“We Were Slaves to Pharaoh in Egypt”

Bo By :  Matthew Berkowitz Former Director of Israel Programs, JTS Posted On Jan 23, 2015 / 5775 | דבר אחר | A Different Perspective

© 2008, Rabbi Matthew L. Berkowitz, The Lovell Haggadah

Rav Hanina explained, “God said to the tribes, ‘You have sold Joseph into slavery. By your lives, every year you will declare, ‘We were slaves to Pharaoh,’ and thereby atone for the sin of selling Joseph. And just as Joseph went forth from imprisonment to royalty, so we too have gone forth from slavery to freedom” Midrash Tehillim, Mizmor X

Mount Sinai and a pyramid mirror each other, two halves of a whole. The pyramid is upside down, demonstrating that slavery is unnatural. Servitude distorts reality and ambition. This distortion comes not only from slavery to a human master, but also from when we become enslaved to our own drives—lacking the ability to envision an alternative or to hold fast to hope.

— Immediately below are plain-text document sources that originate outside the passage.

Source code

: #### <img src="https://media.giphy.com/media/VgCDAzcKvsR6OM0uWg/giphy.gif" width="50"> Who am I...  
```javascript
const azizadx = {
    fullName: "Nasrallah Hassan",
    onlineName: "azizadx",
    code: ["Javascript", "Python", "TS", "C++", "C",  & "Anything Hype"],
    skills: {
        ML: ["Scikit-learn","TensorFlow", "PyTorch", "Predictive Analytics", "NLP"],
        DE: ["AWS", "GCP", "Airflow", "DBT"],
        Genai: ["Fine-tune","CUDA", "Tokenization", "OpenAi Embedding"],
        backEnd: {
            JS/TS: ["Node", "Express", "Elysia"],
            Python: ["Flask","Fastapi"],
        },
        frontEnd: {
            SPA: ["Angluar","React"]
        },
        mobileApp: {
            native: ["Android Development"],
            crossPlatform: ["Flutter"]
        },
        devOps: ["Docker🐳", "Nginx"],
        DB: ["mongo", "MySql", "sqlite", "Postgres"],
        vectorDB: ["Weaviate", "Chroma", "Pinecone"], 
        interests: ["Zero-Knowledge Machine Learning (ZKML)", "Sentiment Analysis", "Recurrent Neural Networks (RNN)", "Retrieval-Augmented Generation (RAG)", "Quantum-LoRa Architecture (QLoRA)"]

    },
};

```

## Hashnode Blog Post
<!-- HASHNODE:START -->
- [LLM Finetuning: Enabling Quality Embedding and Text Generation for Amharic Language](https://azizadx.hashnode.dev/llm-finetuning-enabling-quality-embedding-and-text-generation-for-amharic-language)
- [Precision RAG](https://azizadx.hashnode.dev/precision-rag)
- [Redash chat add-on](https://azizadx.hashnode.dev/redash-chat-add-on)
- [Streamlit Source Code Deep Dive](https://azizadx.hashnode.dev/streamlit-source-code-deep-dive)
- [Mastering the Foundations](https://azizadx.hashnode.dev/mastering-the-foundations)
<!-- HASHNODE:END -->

The midrash about Joseph and his brothers above is inscribed in the background set against the pyramid. The pyramid is draped with Joseph’s striped coat; the colors carry over into the border, a mosaic of multicolored glass, reflecting the shattered love of his family— torn apart by favoritism and hatred.

Mount Sinai is upright, indicating that learning Torah is a natural state, the very purpose for which we were created. Calligraphed in the sky, one sees Leviticus 25:55, “For it is to Me (God) that the Israelites are servants: they are My servants, whom I freed from the land of Egypt.” Thus, freedom manifests itself in becoming a servant of God rather than a servant to Pharaoh.

True liberation comes from the observance of Torah, which “inverts the pyramid of Egypt.”